Some lines in the entries contain the word "permited". Copy all of them.
╭─ Data extracts
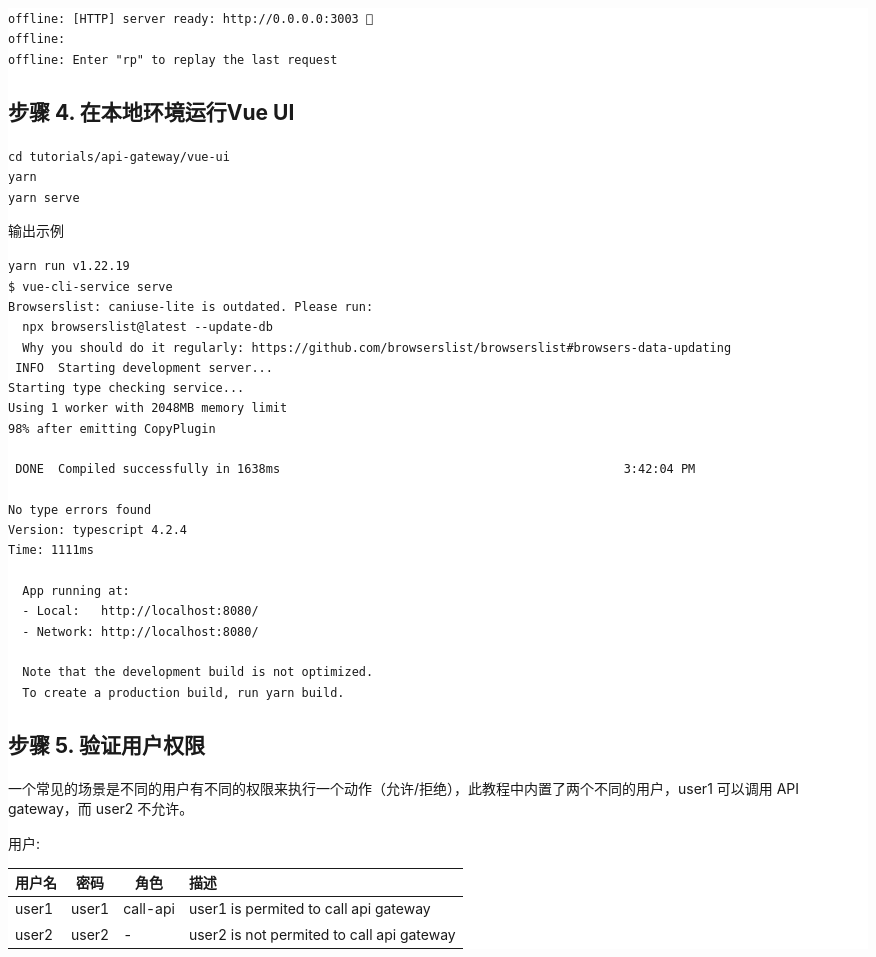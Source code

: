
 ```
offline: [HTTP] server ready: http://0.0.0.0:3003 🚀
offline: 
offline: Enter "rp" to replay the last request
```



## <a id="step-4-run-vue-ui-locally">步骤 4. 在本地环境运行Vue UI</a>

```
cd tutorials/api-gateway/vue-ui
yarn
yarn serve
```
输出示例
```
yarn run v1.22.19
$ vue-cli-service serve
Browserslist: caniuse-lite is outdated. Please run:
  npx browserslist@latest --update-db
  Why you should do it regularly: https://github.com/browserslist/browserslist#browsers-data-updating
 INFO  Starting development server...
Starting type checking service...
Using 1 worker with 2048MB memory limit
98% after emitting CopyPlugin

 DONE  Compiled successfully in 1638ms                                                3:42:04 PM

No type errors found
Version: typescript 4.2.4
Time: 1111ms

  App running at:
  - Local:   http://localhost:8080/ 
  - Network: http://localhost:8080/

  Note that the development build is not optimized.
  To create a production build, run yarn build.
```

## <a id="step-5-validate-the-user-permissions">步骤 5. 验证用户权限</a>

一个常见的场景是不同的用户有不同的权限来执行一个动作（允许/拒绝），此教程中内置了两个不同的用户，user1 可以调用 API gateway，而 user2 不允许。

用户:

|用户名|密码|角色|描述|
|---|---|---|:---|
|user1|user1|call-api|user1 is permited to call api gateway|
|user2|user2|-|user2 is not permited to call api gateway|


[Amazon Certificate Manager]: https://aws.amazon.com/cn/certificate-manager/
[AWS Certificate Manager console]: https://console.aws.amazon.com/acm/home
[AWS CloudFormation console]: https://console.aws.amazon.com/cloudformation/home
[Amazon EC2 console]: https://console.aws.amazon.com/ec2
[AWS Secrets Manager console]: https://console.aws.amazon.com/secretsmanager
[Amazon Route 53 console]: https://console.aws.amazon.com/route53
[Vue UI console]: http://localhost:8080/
╰─
╭─ Data extracts
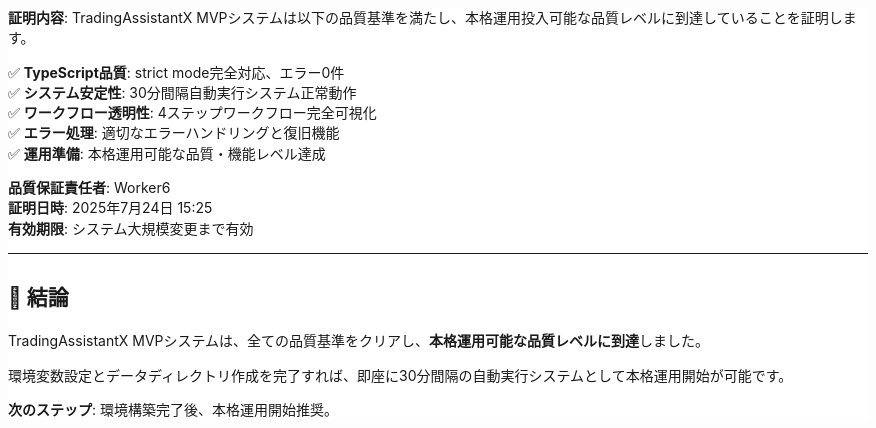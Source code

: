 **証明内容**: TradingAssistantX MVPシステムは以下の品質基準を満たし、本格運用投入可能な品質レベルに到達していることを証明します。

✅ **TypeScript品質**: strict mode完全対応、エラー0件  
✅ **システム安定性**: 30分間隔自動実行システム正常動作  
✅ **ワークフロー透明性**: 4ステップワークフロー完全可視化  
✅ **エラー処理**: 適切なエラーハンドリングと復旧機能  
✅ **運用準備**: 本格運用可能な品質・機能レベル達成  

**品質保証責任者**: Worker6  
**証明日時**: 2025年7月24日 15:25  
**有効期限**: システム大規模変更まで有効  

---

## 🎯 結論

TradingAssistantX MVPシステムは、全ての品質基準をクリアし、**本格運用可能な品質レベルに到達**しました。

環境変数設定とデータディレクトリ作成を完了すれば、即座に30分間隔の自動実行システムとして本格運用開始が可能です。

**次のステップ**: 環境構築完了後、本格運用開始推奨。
╰─
╭─ Data extracts
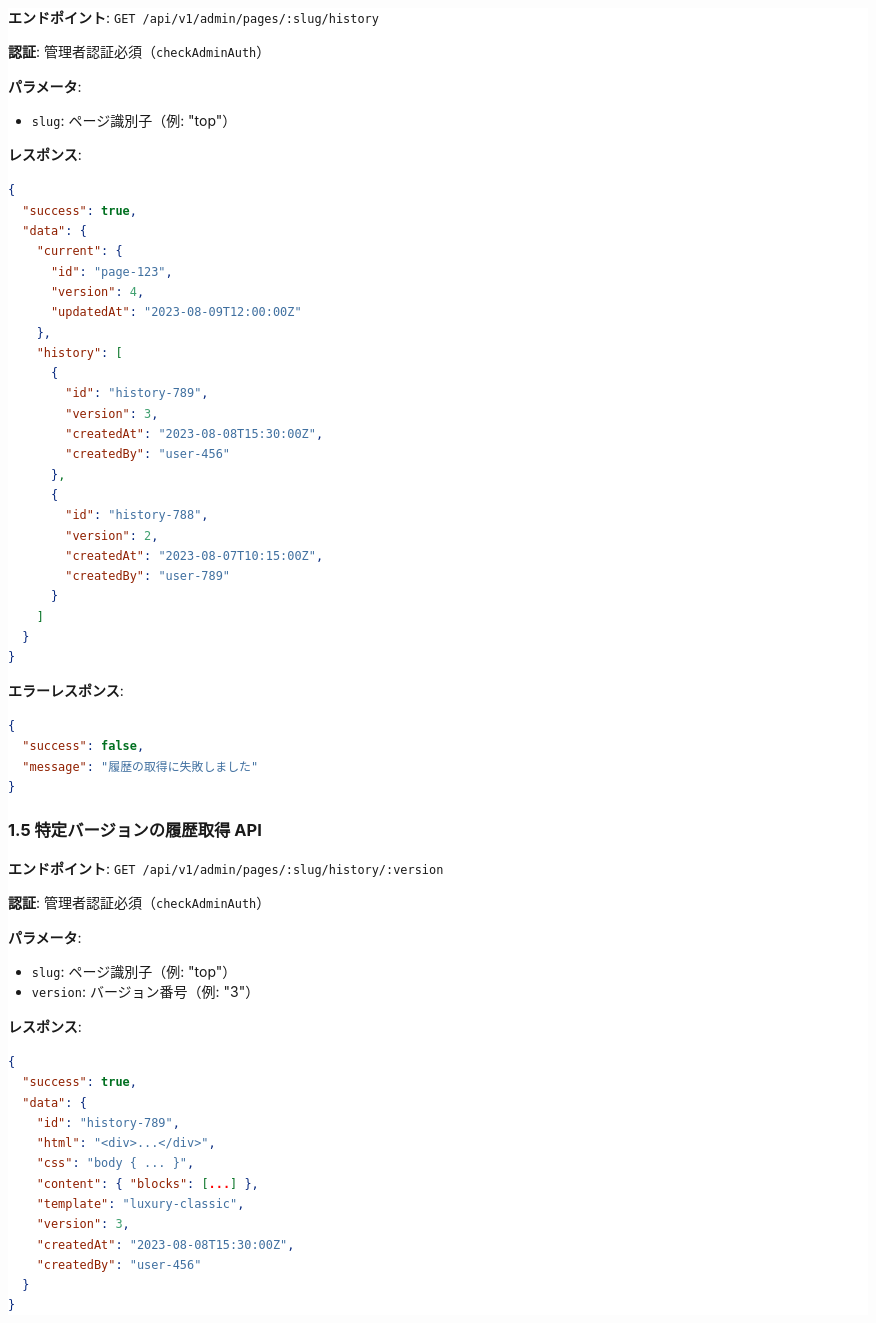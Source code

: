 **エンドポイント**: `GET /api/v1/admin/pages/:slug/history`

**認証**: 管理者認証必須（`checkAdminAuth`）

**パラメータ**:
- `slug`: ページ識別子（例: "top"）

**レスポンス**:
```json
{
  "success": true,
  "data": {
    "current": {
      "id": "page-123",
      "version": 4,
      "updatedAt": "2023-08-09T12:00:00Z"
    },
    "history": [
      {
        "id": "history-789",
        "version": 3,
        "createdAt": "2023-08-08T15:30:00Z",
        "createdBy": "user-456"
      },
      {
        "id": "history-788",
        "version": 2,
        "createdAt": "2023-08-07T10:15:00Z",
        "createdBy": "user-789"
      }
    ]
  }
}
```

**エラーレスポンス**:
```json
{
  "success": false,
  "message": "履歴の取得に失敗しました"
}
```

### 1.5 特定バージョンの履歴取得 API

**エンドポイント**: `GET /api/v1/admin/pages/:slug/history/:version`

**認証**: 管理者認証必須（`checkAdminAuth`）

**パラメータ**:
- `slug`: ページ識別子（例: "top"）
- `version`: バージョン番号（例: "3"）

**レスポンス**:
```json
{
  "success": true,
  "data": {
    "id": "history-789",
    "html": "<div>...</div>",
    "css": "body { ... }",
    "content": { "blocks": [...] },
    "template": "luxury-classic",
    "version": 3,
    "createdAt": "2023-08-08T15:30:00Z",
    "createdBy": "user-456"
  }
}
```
╰─
◆ **Answer below**
|user1|user1|call-api|user1 is permited to call api gateway|
|user2|user2|-|user2 is not permited to call api gateway|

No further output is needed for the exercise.